SOURCE DATA Block Start

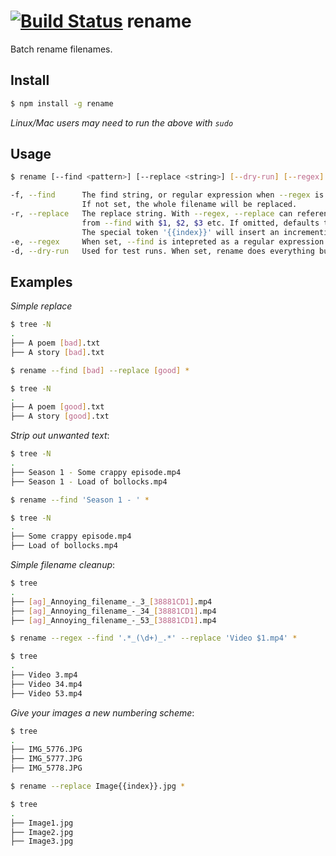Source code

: [![Build Status](https://travis-ci.org/75lb/rename.png)](https://travis-ci.org/75lb/rename)
rename
======
Batch rename filenames.

Install
-------
```sh
$ npm install -g rename
```
*Linux/Mac users may need to run the above with `sudo`*

Usage
-----
```sh
$ rename [--find <pattern>] [--replace <string>] [--dry-run] [--regex] <files>

-f, --find      The find string, or regular expression when --regex is set. 
                If not set, the whole filename will be replaced.
-r, --replace   The replace string. With --regex, --replace can reference parenthesised substrings 
                from --find with $1, $2, $3 etc. If omitted, defaults to a blank string.
                The special token '{{index}}' will insert an incrementing number per file processed.
-e, --regex     When set, --find is intepreted as a regular expression. 
-d, --dry-run   Used for test runs. When set, rename does everything but rename the file.
```

 

Examples
--------
_Simple replace_

```sh
$ tree -N
.
├── A poem [bad].txt
├── A story [bad].txt

$ rename --find [bad] --replace [good] *

$ tree -N
.
├── A poem [good].txt
├── A story [good].txt
```

_Strip out unwanted text_:

```sh
$ tree -N
.
├── Season 1 - Some crappy episode.mp4
├── Season 1 - Load of bollocks.mp4

$ rename --find 'Season 1 - ' *

$ tree -N
.
├── Some crappy episode.mp4
├── Load of bollocks.mp4
```

_Simple filename cleanup_: 

```sh
$ tree
.
├── [ag]_Annoying_filename_-_3_[38881CD1].mp4
├── [ag]_Annoying_filename_-_34_[38881CD1].mp4
├── [ag]_Annoying_filename_-_53_[38881CD1].mp4

$ rename --regex --find '.*_(\d+)_.*' --replace 'Video $1.mp4' *

$ tree
.
├── Video 3.mp4
├── Video 34.mp4
├── Video 53.mp4
```

_Give your images a new numbering scheme_:

```sh
$ tree
.
├── IMG_5776.JPG
├── IMG_5777.JPG
├── IMG_5778.JPG

$ rename --replace Image{{index}}.jpg *

$ tree
.
├── Image1.jpg
├── Image2.jpg
├── Image3.jpg
```
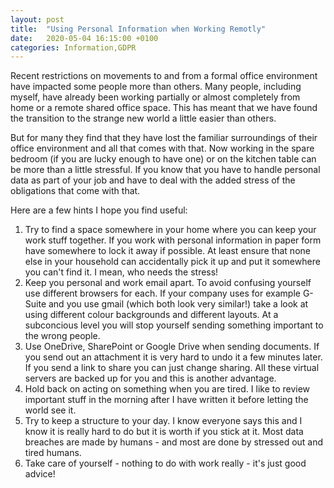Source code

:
 ```yaml
---
layout: post
title:  "Using Personal Information when Working Remotly"
date:   2020-05-04 16:15:00 +0100
categories: Information,GDPR
---
```

Recent restrictions on movements to and from a formal office environment have impacted some people more than others. Many people, including myself, have already been working partially or almost completely from home or a remote shared office space. This has meant that we have found the transition to the strange new world a little easier than others.

But for many they find that they have lost the familiar surroundings of their office environment and all that comes with that. Now working in the spare bedroom (if you are lucky enough to have one) or on the kitchen table can be more than a little stressful. If you know that you have to handle personal data as part of your job and have to deal with the added stress of the obligations that come with that.

Here are a few hints I hope you find useful:
1. Try to find a space somewhere in your home where you can keep your work stuff together. If you work with personal information in paper form have somewhere to lock it away if possible. At least ensure that none else in your household can accidentally pick it up and put it somewhere you can't find it. I mean, who needs the stress!
1. Keep you personal and work email apart. To avoid confusing yourself use different browsers for each. If your company uses for example G-Suite and you use gmail (which both look very similar!) take a look at using different colour backgrounds and different layouts. At a subconcious level you will stop yourself sending something important to the wrong people.
1. Use OneDrive, SharePoint or Google Drive when sending documents. If you send out an attachment it is very hard to undo it a few minutes later. If you send a link to share you can just change sharing. All these virtual servers are backed up for you and this is another advantage.
1. Hold back on acting on something when you are tired. I like to review important stuff in the morning after I have written it before letting the world see it.
1. Try to keep a structure to your day. I know everyone says this and I know it is really hard to do but it is worth if you stick at it. Most data breaches are made by humans - and most are done by stressed out and tired humans.
1. Take care of yourself - nothing to do with work really - it's just good advice!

SOURCE DATA Block End

Your answer should be a single number: how many lines in the preceding entries contain "Season".

▶ OUTPUT
3